Modifier l'espace en effaçant, symboliquement bien sûr, les murs et le plafond pour nous ouvrir l'univers de la loge, espace sacré qui va du Nadir au Zénith, du Nord au Sud et de l'Occident à l'Orient. Modifier le temps en abolissant l'heure réglée par nos horloges pour nous placer au temps sacré, entre midi et minuit.

Ce lieu sacré est le lieu de l'éternel recommencement, l'endroit d'accom­plissement des cérémonies et des rites, la scène où se situent les mythes. En quelque sorte, c'est le centre du monde.

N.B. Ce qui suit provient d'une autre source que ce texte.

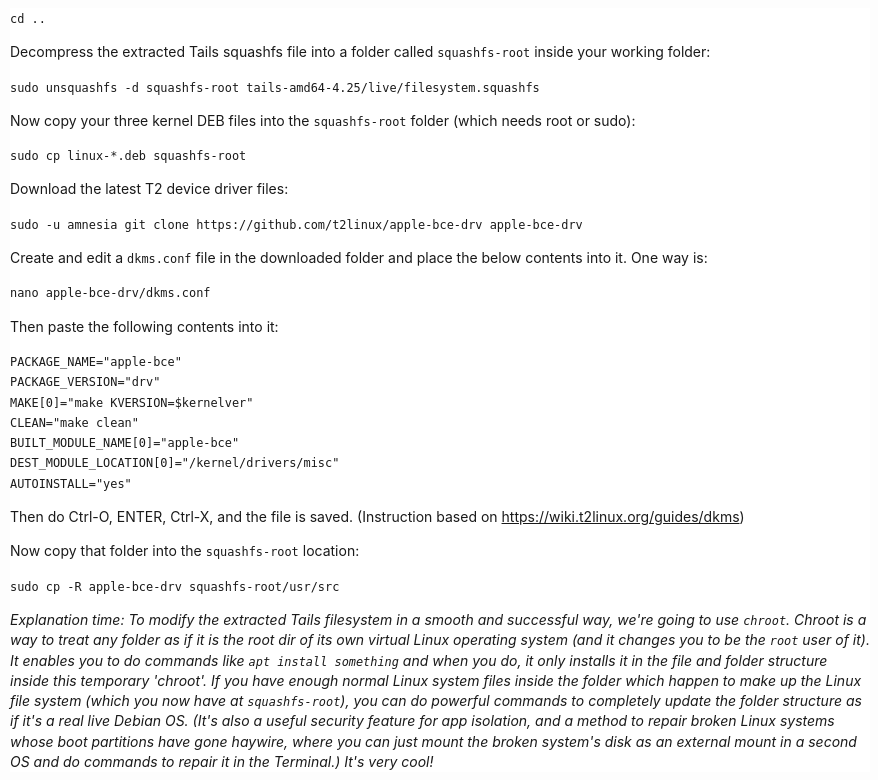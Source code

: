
 ```
cd ..
```

Decompress the extracted Tails squashfs file into a folder called `squashfs-root` inside your working folder:

```
sudo unsquashfs -d squashfs-root tails-amd64-4.25/live/filesystem.squashfs
```

Now copy your three kernel DEB files into the `squashfs-root` folder (which needs root or sudo):

```
sudo cp linux-*.deb squashfs-root
```

Download the latest T2 device driver files:

```
sudo -u amnesia git clone https://github.com/t2linux/apple-bce-drv apple-bce-drv
```

Create and edit a `dkms.conf` file in the downloaded folder and place the below contents into it. One way is:

```
nano apple-bce-drv/dkms.conf
```

Then paste the following contents into it:

```
PACKAGE_NAME="apple-bce"
PACKAGE_VERSION="drv"
MAKE[0]="make KVERSION=$kernelver"
CLEAN="make clean"
BUILT_MODULE_NAME[0]="apple-bce"
DEST_MODULE_LOCATION[0]="/kernel/drivers/misc"
AUTOINSTALL="yes"
```

Then do Ctrl-O, ENTER, Ctrl-X, and the file is saved. (Instruction based on https://wiki.t2linux.org/guides/dkms)

Now copy that folder into the `squashfs-root` location:

```
sudo cp -R apple-bce-drv squashfs-root/usr/src
```

*Explanation time: To modify the extracted Tails filesystem in a smooth and successful way, we're going to use `chroot`. Chroot is a way to treat any folder as if it is the root dir of its own virtual Linux operating system (and it changes you to be the `root` user of it). It enables you to do commands like `apt install something` and when you do, it only installs it in the file and folder structure inside this temporary 'chroot'. If you have enough normal Linux system files inside the folder which happen to make up the Linux file system (which you now have at `squashfs-root`), you can do powerful commands to completely update the folder structure as if it's a real live Debian OS. (It's also a useful security feature for app isolation, and a method to repair broken Linux systems whose boot partitions have gone haywire, where you can just mount the broken system's disk as an external mount in a second OS and do commands to repair it in the Terminal.) It's very cool!*
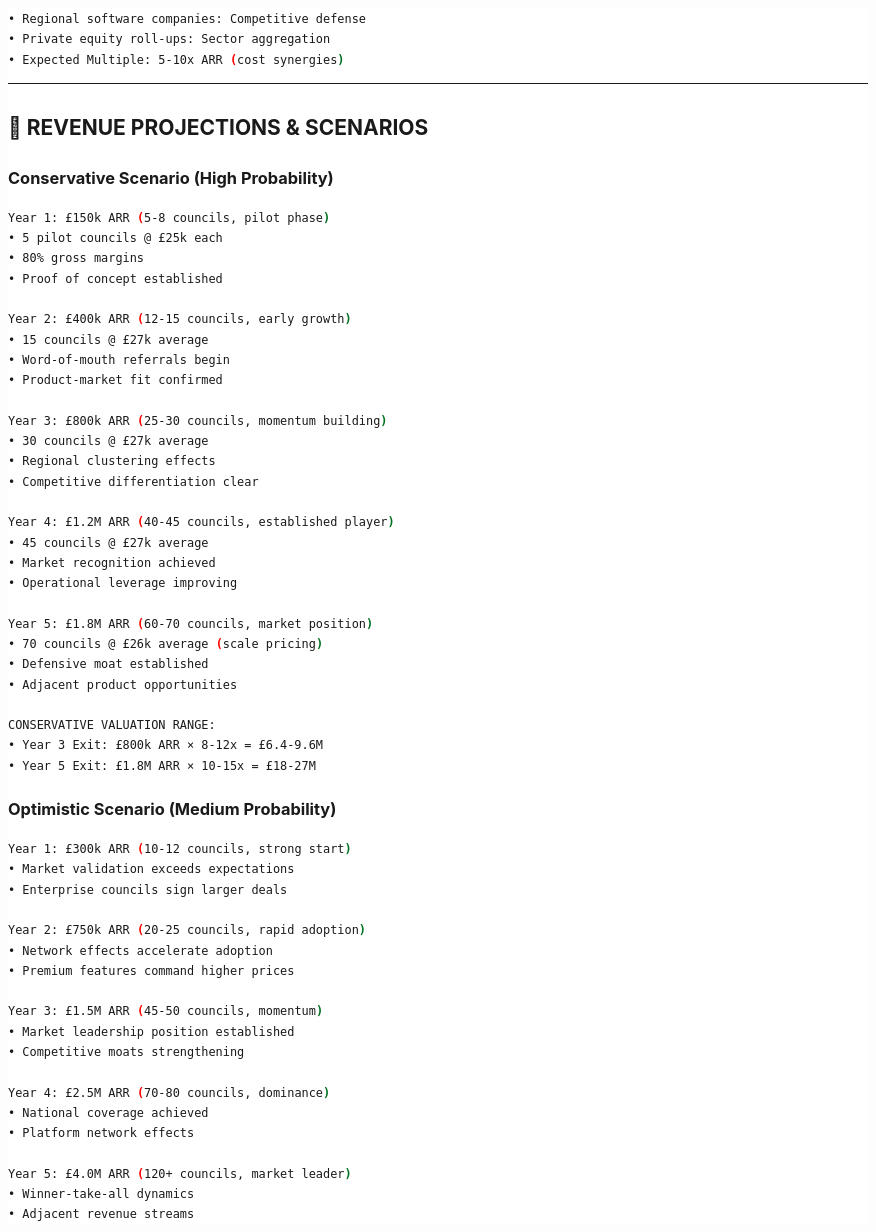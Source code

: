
 ```bash
• Regional software companies: Competitive defense
• Private equity roll-ups: Sector aggregation  
• Expected Multiple: 5-10x ARR (cost synergies)
```

---

## 🚀 **REVENUE PROJECTIONS & SCENARIOS**

### **Conservative Scenario (High Probability)**
```bash
Year 1: £150k ARR (5-8 councils, pilot phase)
• 5 pilot councils @ £25k each
• 80% gross margins
• Proof of concept established

Year 2: £400k ARR (12-15 councils, early growth)  
• 15 councils @ £27k average
• Word-of-mouth referrals begin
• Product-market fit confirmed

Year 3: £800k ARR (25-30 councils, momentum building)
• 30 councils @ £27k average  
• Regional clustering effects
• Competitive differentiation clear

Year 4: £1.2M ARR (40-45 councils, established player)
• 45 councils @ £27k average
• Market recognition achieved
• Operational leverage improving

Year 5: £1.8M ARR (60-70 councils, market position)
• 70 councils @ £26k average (scale pricing)
• Defensive moat established
• Adjacent product opportunities

CONSERVATIVE VALUATION RANGE:
• Year 3 Exit: £800k ARR × 8-12x = £6.4-9.6M
• Year 5 Exit: £1.8M ARR × 10-15x = £18-27M
```

### **Optimistic Scenario (Medium Probability)**
```bash
Year 1: £300k ARR (10-12 councils, strong start)
• Market validation exceeds expectations
• Enterprise councils sign larger deals

Year 2: £750k ARR (20-25 councils, rapid adoption)
• Network effects accelerate adoption
• Premium features command higher prices

Year 3: £1.5M ARR (45-50 councils, momentum)  
• Market leadership position established
• Competitive moats strengthening

Year 4: £2.5M ARR (70-80 councils, dominance)
• National coverage achieved
• Platform network effects

Year 5: £4.0M ARR (120+ councils, market leader)
• Winner-take-all dynamics
• Adjacent revenue streams

```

Le Temps sacré, lui, est une sorte de synthèse entre le temps et l'intempo­rel, sorte d'éternité qui est celle du monde sacré des Ancêtres ou des Dieux, mais aussi de nos contes qui commencent par ...«il était une fois»... ou ...«en ce temps là»...

Et cette Loge se diluera, à la fin de la Tenue, par le rituel dit de fermeture des travaux.

Ces Rituels d'ouverture et de fermeture, ouvrent et ferment le Temps de la cérémonie pour mieux en marquer la gravité.
Le travail initiatique effectué en loge se trouve ainsi ordonnancé comme l'est la vie de chaque métier.

Et nos tenues sont cycliques, comme le sont nos semaines, nos mois et nos saisons, selon des rythmes qui répondent étrangement à des rythmes bio­logiques. Dans leur aspect cyclique, les travaux maçonniques acquièrent ainsi du «sens» c'est-à-dire contribuent à orienter la perception ou l'action, et augmentent ainsi la faculté de comprendre et de distinguer, donc de séparer et de connaître.

Le Franc-Maçon ne se considère pas comme «achevé», mais s'affirme «perfectible». C'est parce qu'il se veut «autre», parce qu'il considère qu'il n'est pas «donné» mais qu'il doit se faire lui-même, qu'il travaille dans ce continuum spacio-temporel sacré, parce qu'il a le souci de se «désaliéner» c'est-à-dire d'éviter que son existence ne soit totalement absorbée par la matérialité pure et la temporalité irréversible.
 
Cette ré-activation, cette ré-actualisation, cette régénération nous libère de nos liens antérieurs pour nous faire participer à la vie symbolique, à la vie spirituelle, à la connaissance secrète de «ce qui est hors du temps». C'est chaque fois une nouvelle étape qui recommence, avec des forces vitales intactes ; opération qui peut être indéfiniment renouvelée, et qui ouvre chaque fois la porte à de nouvelles potentialités.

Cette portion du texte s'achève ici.